Quantifying Protection Against Influenza Virus Infection Measured by Hemagglutination-inhibition Assays in Vaccine Trials.

Long-term immunity against influenza virus infection is thought to be primarily conferred by the adaptive immune system, and specifically antibody-mediated humoral immunity.1 Important historical studies identified a correlation between the antibody titer measured by the hemagglutination-inhibition assay with protection against influenza virus infection,1 suggesting that an hemagglutination-inhibition titer (hereafter referred to as “titer”) of 40 or higher could provide ~50% protection against infection.2 Subsequent studies support this finding.3 Titers are rapidly boosted by infection or vaccination peaking within 2–4 weeks of either event,4 and then wane over time.5 This leads to fluctuations in the level of herd immunity that may drive the timing and magnitude of epidemics.6 Knowing the protection conferred by antibodies corresponding to a given titer may shed light on the seasonality of influenza in tropical/subtropical regions, where outbreaks may occur year round or several times a year, in contrast to temperate regions.7,8 Identifying the degree of correlation of titers with protection against infection is also important for vaccine development, because annual reformulations of inactivated influenza vaccines can now be approved based entirely on immunogenicity data.9 The dynamism of titers complicates understanding of their protective effect, for they may change substantially over the course of a single study, in which case the titer preseason, or postvaccination, may not adequately characterize the antibody levels at the time of exposure to infection.
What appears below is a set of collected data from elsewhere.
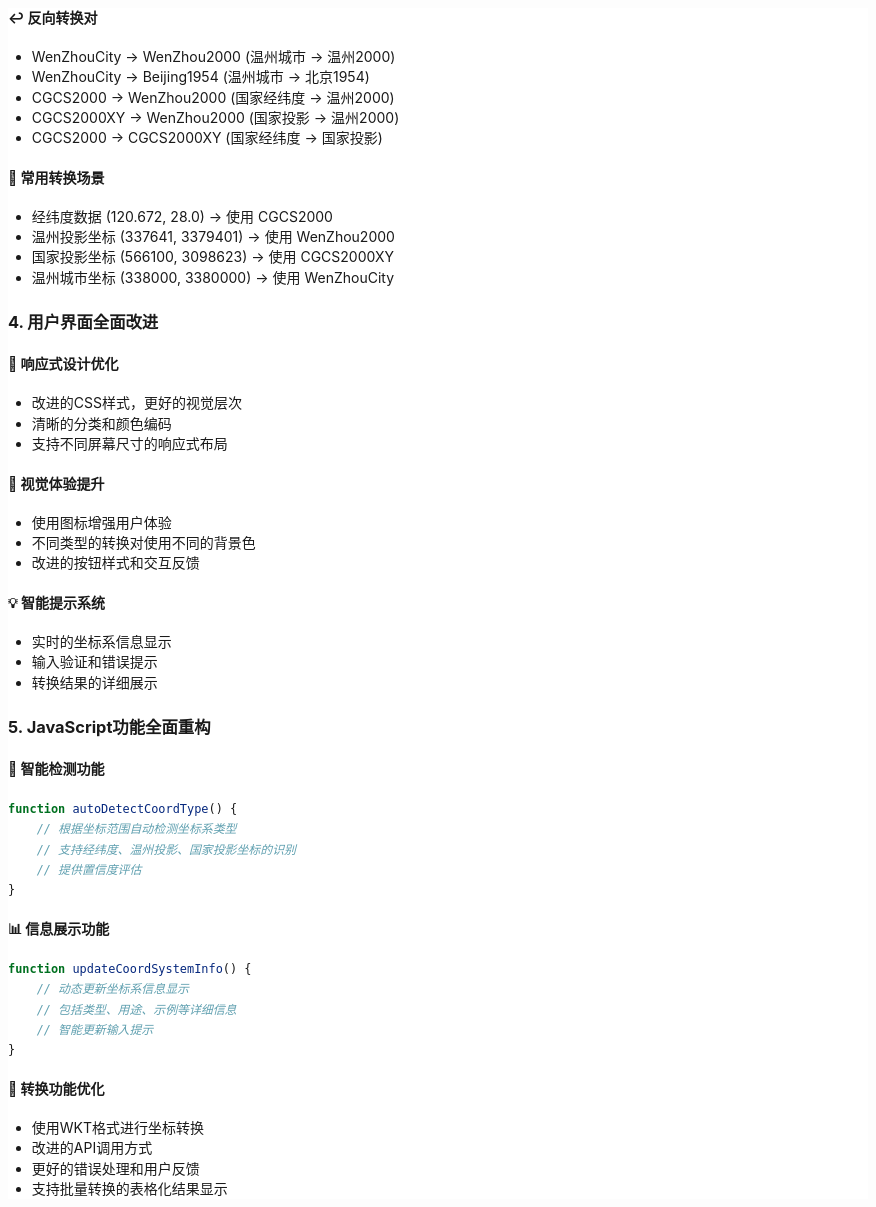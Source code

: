 #### ↩️ 反向转换对
- WenZhouCity → WenZhou2000 (温州城市 → 温州2000)
- WenZhouCity → Beijing1954 (温州城市 → 北京1954)
- CGCS2000 → WenZhou2000 (国家经纬度 → 温州2000)
- CGCS2000XY → WenZhou2000 (国家投影 → 温州2000)
- CGCS2000 → CGCS2000XY (国家经纬度 → 国家投影)

#### 🎯 常用转换场景
- 经纬度数据 (120.672, 28.0) → 使用 CGCS2000
- 温州投影坐标 (337641, 3379401) → 使用 WenZhou2000
- 国家投影坐标 (566100, 3098623) → 使用 CGCS2000XY
- 温州城市坐标 (338000, 3380000) → 使用 WenZhouCity

### 4. 用户界面全面改进

#### 📱 响应式设计优化
- 改进的CSS样式，更好的视觉层次
- 清晰的分类和颜色编码
- 支持不同屏幕尺寸的响应式布局

#### 🎨 视觉体验提升
- 使用图标增强用户体验
- 不同类型的转换对使用不同的背景色
- 改进的按钮样式和交互反馈

#### 💡 智能提示系统
- 实时的坐标系信息显示
- 输入验证和错误提示
- 转换结果的详细展示

### 5. JavaScript功能全面重构

#### 🧠 智能检测功能
```javascript
function autoDetectCoordType() {
    // 根据坐标范围自动检测坐标系类型
    // 支持经纬度、温州投影、国家投影坐标的识别
    // 提供置信度评估
}
```

#### 📊 信息展示功能
```javascript
function updateCoordSystemInfo() {
    // 动态更新坐标系信息显示
    // 包括类型、用途、示例等详细信息
    // 智能更新输入提示
}
```

#### 🔄 转换功能优化
- 使用WKT格式进行坐标转换
- 改进的API调用方式
- 更好的错误处理和用户反馈
- 支持批量转换的表格化结果显示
Furthermore, if entry to the study is staggered, individuals will experience neither the same total quantum nor the same timeline of exposures. Such heterogeneities in exposure add complexity to statistical analysis, for instance, by violating the assumption of proportional hazards in Cox models. Here, we developed a statistical methodology allowing staggered entry and used this to investigate how fast antibody titers waned over time, and how adjustment for antibody waning affected the correlation between titers and protection against confirmed influenza virus infection, in vaccine trials in Hong Kong and the United States.